All works will be on view in Sotheby’s newly-imagined and expanded York Avenue galleries beginning on 18 May.
19th CENTURY EUROPEAN ART
Auction at 10:00am EST
The morning auction of 19th Century European Art is led by The Embodiment of Dreams, a collection of paintings, works on paper and sculptures that celebrate 19th century artists’ fascination with the aesthetic possibilities of imagination and invention. Inspired by the heroes and goddesses of ancient myth, magic and the explorations of exotic lands, the era’s artists and their patrons were entranced by the strange, the new, the dreamlike. Daring interpretations of ancient mythology include Franz von Stuck’s Dionysos (estimate $30/50,000) and Jean Delville’s epic and monumental Orphée aux enfers (estimate $100/150,000). Alexandre Cabanel’s dramatic recreation of Shakespeare’s Portia (estimate $150/200,000) and evocative scenes of Greco-Roman culture by John William Godward and Sir Lawrence Alma-Tadema envision worlds never before realized.

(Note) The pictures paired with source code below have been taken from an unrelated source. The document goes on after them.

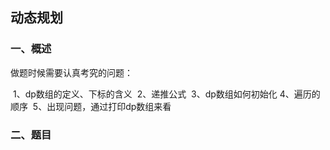 ## 动态规划

### 一、概述

做题时候需要认真考究的问题：

​	1、dp数组的定义、下标的含义
​	2、递推公式
​	3、dp数组如何初始化
​	4、遍历的顺序
​	5、出现问题，通过打印dp数组来看

### 二、题目







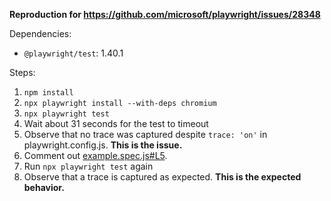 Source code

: __Reproduction for https://github.com/microsoft/playwright/issues/28348__

Dependencies:

- `@playwright/test`: 1.40.1

Steps:

1. `npm install`
2. `npx playwright install --with-deps chromium`
3. `npx playwright test`
4. Wait about 31 seconds for the test to timeout
5. Observe that no trace was captured despite `trace: 'on'` in playwright.config.js. __This is the issue.__
6. Comment out [example.spec.js#L5](https://github.com/mmun/playwright-issue-28348/blob/main/tests/example.spec.js#L5).
7. Run `npx playwright test` again
8. Observe that a trace is captured as expected. __This is the expected behavior.__
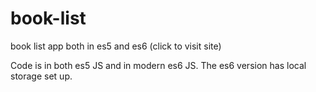 # book-list
book list app both in es5 and es6 (click to visit site)

Code is in both es5 JS and in modern es6 JS. The es6 version has local storage set up.
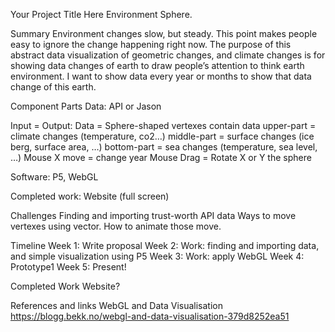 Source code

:Your Project Title Here
  Environment Sphere.


Summary
  Environment changes slow, but steady. This point makes people easy to ignore the change happening right now. The purpose of this abstract data visualization of geometric changes, and climate changes is for showing data changes of earth to draw people’s attention to think earth environment. I want to show data every year or months to show that data change of this earth.


Component Parts
  Data:
    API or Jason

  Input = Output:
    Data = Sphere-shaped vertexes contain data
      upper-part = climate changes (temperature, co2…)
      middle-part = surface changes (ice berg, surface area, …)
      bottom-part = sea changes (temperature, sea level, …)
    Mouse X move = change year
    Mouse Drag = Rotate X or Y the sphere

  Software:
    P5, WebGL

  Completed work:
    Website (full screen)




  Challenges
    Finding and importing trust-worth API data
    Ways to move vertexes using vector.
    How to animate those move.


Timeline
  Week 1: Write proposal
  Week 2: Work: finding and importing data, and simple visualization using P5
  Week 3: Work: apply WebGL
  Week 4: Prototype1
  Week 5: Present!


Completed Work
  Website?


References and links
  WebGL and Data Visualisation
  https://blogg.bekk.no/webgl-and-data-visualisation-379d8252ea51
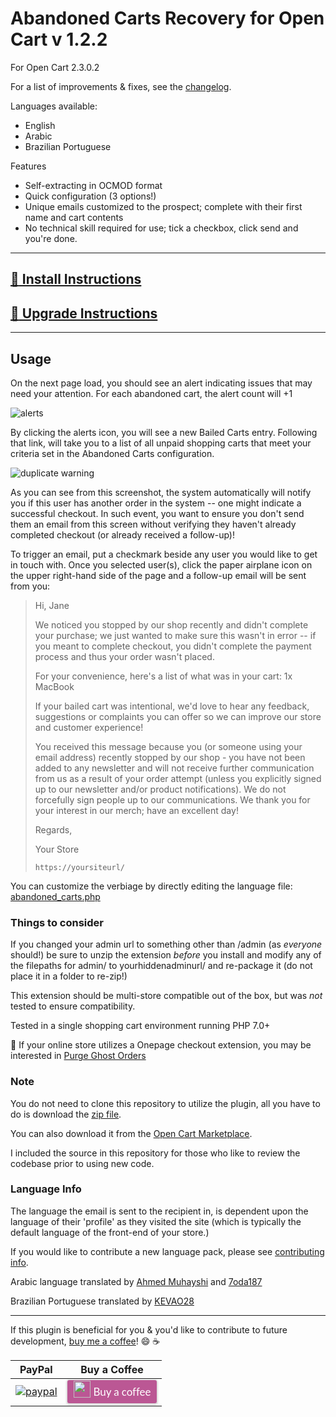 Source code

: # Abandoned Carts Recovery for Open Cart v 1.2.2
For Open Cart 2.3.0.2

For a list of improvements & fixes, see the [changelog](changelog.md).

Languages available:
* English
* Arabic
* Brazilian Portuguese

Features
* Self-extracting in OCMOD format
* Quick configuration (3 options!)
* Unique emails customized to the prospect; complete with their first name and cart contents
* No technical skill required for use; tick a checkbox, click send and you're done.

***


## [:link: Install Instructions](installing-instructions.md) ##

## [:link: Upgrade Instructions](upgrade-instructions.md) ##


***

## Usage ##

On the next page load, you should see an alert indicating issues that may need your attention.  For each abandoned cart, the alert count will +1

![alerts](./img/alert.png)

By clicking the alerts icon, you will see a new Bailed Carts entry.  Following that link, will take you to a list of all unpaid shopping carts that meet your criteria set in the Abandoned Carts configuration.

![duplicate warning](./img/duplicate-warning.png)

As you can see from this screenshot, the system automatically will notify you if this user has another order in the system -- one might indicate a successful checkout.  In such event, you want to ensure you don't send them an email from this screen without verifying they haven't already completed checkout (or already received a follow-up)!

To trigger an email, put a checkmark beside any user you would like to get in touch with.  Once you selected user(s), click the paper airplane icon on the upper right-hand side of the page and a follow-up email will be sent from you:
> Hi, Jane
>
> We noticed you stopped by our shop recently and didn't complete your purchase; we just wanted to make sure this wasn't in error -- if you meant to complete checkout, you didn't complete the payment process and thus your order wasn't placed.
>
> For your convenience, here's a list of what was in your cart:
1x MacBook
>
>
> If your bailed cart was intentional, we'd love to hear any feedback, suggestions or complaints you can offer so we can improve our store and customer experience!
>
>
>
> You received this message because you (or someone using your email address) recently stopped by our shop - you have not been added to any newsletter and will not receive further communication from us as a result of your order attempt (unless you explicitly signed up to our newsletter and/or product notifications). We do not forcefully sign people up to our communications.
> We thank you for your interest in our merch; have an excellent day!
>
> Regards,
>
> Your Store
>
> `https://yoursiteurl/`

You can customize the verbiage by directly editing the language file: [abandoned_carts.php](./upload/admin/language/en-gb/extension/module/abandoned_carts.php)

### Things to consider ###
If you changed your admin url to something other  than /admin (as *everyone* should!) be sure to unzip the extension *before* you install and modify any of the filepaths for admin/ to yourhiddenadminurl/ and re-package it (do not place it in a folder to re-zip!)

This extension should be multi-store compatible out of the box, but was *not* tested to ensure compatibility.

Tested in a single shopping cart environment running PHP 7.0+

:ghost: If your online store utilizes a Onepage checkout extension, you may be interested in [Purge Ghost Orders](https://github.com/angela-d/purge-ghost-orders-opencart)

### Note ###
You do not need to clone this repository to utilize the plugin, all you have to do is download the
[zip file](./../../releases).

You can also download it from the [Open Cart Marketplace](https://www.opencart.com/index.php?route=marketplace/extension/info&extension_id=33561).

I included the source in this repository for those who like to review the codebase prior to using new code.

### Language Info ###
The language the email is sent to the recipient in, is dependent upon the language of their 'profile' as they visited the site (which is typically the default language of the front-end of your store.)

If you would like to contribute a new language pack, please see [contributing info](CONTRIBUTING.md).

Arabic language translated by [Ahmed Muhayshi](https://github.com/muhayshi) and [7oda187](https://github.com/7oda187)

Brazilian Portuguese translated by [KEVAO28](https://github.com/KEVAO28)

***

If this plugin is beneficial for you & you'd like to contribute to future development, [buy me a coffee](https://www.buymeacoffee.com/angela)! :smile: :coffee:

| PayPal | Buy a Coffee |
| --- | --- |
| [![paypal](./img/paypal.png)](https://www.paypal.me/angela-d) |  <style>.bmc-button img{width: 27px !important;margin-bottom: 1px !important;box-shadow: none !important;border: none !important;vertical-align: middle !important;}.bmc-button{line-height: 36px !important;height:37px !important;text-decoration: none !important;display:inline-flex !important;color:#ffffff !important;background-color:#BB5794 !important;border-radius: 3px !important;border: 1px solid transparent !important;padding: 0px 9px !important;font-size: 17px !important;letter-spacing:-0.08px !important;;box-shadow: 0px 1px 2px rgba(190, 190, 190, 0.5) !important;-webkit-box-shadow: 0px 1px 2px 2px rgba(190, 190, 190, 0.5) !important;margin: 0 auto !important;font-family:'Lato', sans-serif !important;-webkit-box-sizing: border-box !important;box-sizing: border-box !important;-o-transition: 0.3s all linear !important;-webkit-transition: 0.3s all linear !important;-moz-transition: 0.3s all linear !important;-ms-transition: 0.3s all linear !important;transition: 0.3s all linear !important;}.bmc-button:hover, .bmc-button:active, .bmc-button:focus {-webkit-box-shadow: 0px 1px 2px 2px rgba(190, 190, 190, 0.5) !important;text-decoration: none !important;box-shadow: 0px 1px 2px 2px rgba(190, 190, 190, 0.5) !important;opacity: 0.85 !important;color:#ffffff !important;}</style><a class="bmc-button" target="_blank" href="https://www.buymeacoffee.com/angela"><img src="https://www.buymeacoffee.com/assets/img/BMC-btn-logo.svg" alt="Buy a coffee"><span style="margin-left:5px">Buy a coffee</span></a> |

The sale also features three exceptional paintings by William-Adolphe Bouguereau, led by La paresseuse (estimate $600/800,000). As with many of Bouguereau’s paintings, La paresseuse was sold soon after its completion in 1901 to an American collector and has remained in the same family since 1939. The powerful relationship between Bouguereau, his work, and his wealthy patrons throughout the United States is the focus of the current Bouguereau & America exhibition at the Milwaukee Museum of Art.
Featured in the Salon of 1884, Julius LeBlanc Stewart’s Five O’Clock Tea (estimate $1/1.5 million) is an excellent example of the artist’s celebrated renderings of Belle Époque Paris. Known throughout his career as the “Parisian from Philadelphia,” Stewart was part of a glittering social circle of expatriates, business moguls, aristocrats, artists and actors, among them actresses Sarah Bernhardt and Lillie Langtry, Anthony J. Drexel, founder of Drexel, Morgan and Company (later J.P. Morgan) in New York, and James Gordon Bennett, the eccentric founder of The New York Herald and later the International Herald Tribune. Set in a sumptuous drawing room, the eclectic decorations in Five O’Clock Tea demonstrate the vogue for japonisme during the Aesthetic Movement of the late-nineteenth century. Among the fashionably dressed guests are two recognizable portraits: a self-portrait of the artist at far left, and the artist’s collie Jinny at right, eagerly awaiting the lucky drop of a crumb.
The May sale also features a superb group of pictures by Sir Alfred James Munnings, whose legacy as one of the most important equestrian artists continues to be celebrated in 2019, the 50th anniversary of his death. The group is led by Evening at Mendham (The Ford) (estimate $250/350,000), a 1909 work focusing on Munnings’ life-long study of the effects of light and water and featuring his favorite equine model Auguereau. The frieze-like The Queen’s Horses: "Corporal," "Biscuit," and "Aureole" (estimate $200/300,000) depicts three thoroughbreds from Queen Elizabeth’s stables, including Aureole, whose wins in the 1954 season made Queen Elizabeth the leading horse owner in Britain in 1954, the first time a reigning sovereign had topped the winner’s list.